Residents and environmental groups gathered next to the site of a controversial proposal for a retirement home in Wied Għomor, in a final appeal to spare the area’s “last green lung” from development.
Plans for a 133-home residence and other facilities in a disused quarry in the valley were unanimously rejected by the Planning Authority board in May 2016. An appeal by the developer against the rejection will be decided by the Planning Review Tribunal on Thursday.
Some 50 residents were this evening joined by representatives of the Swieqi, San Ġwann and St Julian’s local councils, as well as Din L-Art Ħelwa, Front Ħarsien ODZ and Moviment Graffitti, calling on the tribunal to confirm the decision and reject the development.
“There is nowhere but here for thousands of residents to enjoy fresh air or tranquillity,” San Ġwann deputy mayor Marica Bayliss said. “As a mother, I want to leave some clean air for my children. If we condemn this valley, we condemn our children.”
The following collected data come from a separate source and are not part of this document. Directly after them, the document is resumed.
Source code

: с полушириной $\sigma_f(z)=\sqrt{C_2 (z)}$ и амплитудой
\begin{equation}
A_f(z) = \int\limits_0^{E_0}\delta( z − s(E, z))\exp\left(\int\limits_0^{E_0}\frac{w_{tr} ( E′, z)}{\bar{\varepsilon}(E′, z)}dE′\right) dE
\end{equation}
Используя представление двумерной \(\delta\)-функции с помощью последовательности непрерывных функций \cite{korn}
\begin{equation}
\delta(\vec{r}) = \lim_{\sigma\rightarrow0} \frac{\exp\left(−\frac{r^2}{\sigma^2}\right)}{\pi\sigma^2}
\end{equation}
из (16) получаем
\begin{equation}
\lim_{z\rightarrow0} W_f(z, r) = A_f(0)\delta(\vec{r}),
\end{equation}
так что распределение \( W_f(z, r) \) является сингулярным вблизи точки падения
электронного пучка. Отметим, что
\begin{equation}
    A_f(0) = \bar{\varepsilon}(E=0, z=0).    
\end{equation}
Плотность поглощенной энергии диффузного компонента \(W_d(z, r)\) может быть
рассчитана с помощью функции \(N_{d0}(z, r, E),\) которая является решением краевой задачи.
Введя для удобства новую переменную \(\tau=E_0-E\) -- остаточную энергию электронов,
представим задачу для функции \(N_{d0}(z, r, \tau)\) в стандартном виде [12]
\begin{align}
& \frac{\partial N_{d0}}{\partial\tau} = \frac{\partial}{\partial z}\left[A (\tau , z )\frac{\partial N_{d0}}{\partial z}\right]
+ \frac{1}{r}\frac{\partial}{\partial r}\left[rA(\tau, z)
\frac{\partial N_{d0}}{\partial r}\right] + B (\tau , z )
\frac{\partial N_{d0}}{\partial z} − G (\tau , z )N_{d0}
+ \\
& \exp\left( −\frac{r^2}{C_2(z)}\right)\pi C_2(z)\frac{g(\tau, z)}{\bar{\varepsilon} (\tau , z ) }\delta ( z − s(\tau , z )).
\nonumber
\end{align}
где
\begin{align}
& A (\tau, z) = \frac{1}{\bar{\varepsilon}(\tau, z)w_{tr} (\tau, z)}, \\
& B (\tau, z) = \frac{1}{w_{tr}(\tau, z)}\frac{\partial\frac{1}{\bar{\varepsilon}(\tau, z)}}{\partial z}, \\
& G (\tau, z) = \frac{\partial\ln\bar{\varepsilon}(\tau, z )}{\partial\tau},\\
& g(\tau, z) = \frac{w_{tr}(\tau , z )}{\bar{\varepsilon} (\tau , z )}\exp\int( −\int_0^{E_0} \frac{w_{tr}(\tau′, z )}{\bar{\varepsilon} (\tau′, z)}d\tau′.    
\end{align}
Swieqi mayor Noel Muscat said the proposal would continue to eat up the last patches of open space in the town and its surroundings, and destroy a peaceful residential community with new access roads.
“We’ve been subjected to destructive overdevelopment for many years, and we can’t afford any more,” he said.
In a statement, Din L-Art Ħelwa supported locals’ pleas and called for the quarry to instead be rehabilitated as a green zone. The conservation group added that residential homes should be located within communities, and that sites in the heart of existing neighbourhoods should be identified.
“A green light for this appeal will be the beginning of yet more old people’s homes in ODZ areas such as the one planned for the outskirts of the village to the Ta’ Pinu shrine. There is also news of an old people’s home planned for the valley of Buskett, and others in the pipeline,” Din L-Art Ħelwa said.
“Clearly, outside development zone land is cheaper than development zone land which is why this kind of application fuels speculation where we do not need it. A more holistic approach to the entire notion of old people’s homes is clearly needed at a national level."
Wied Għomor, a scheduled area of ecological and scientific importance, has been subjected to an unprecedented barrage of development applications in recent years, stretching local councils to their limits in an attempt to preserve its rural character.
Environment Minister José Herrera announced last April that he had personally proposed the threatened valley for protection under the Public Domain Act, which would have offered a further safeguard against commercialisation and overdevelopment.
However, it was later revealed that the proposal had been submitted after the cut-off date and would not be considered for at least another year.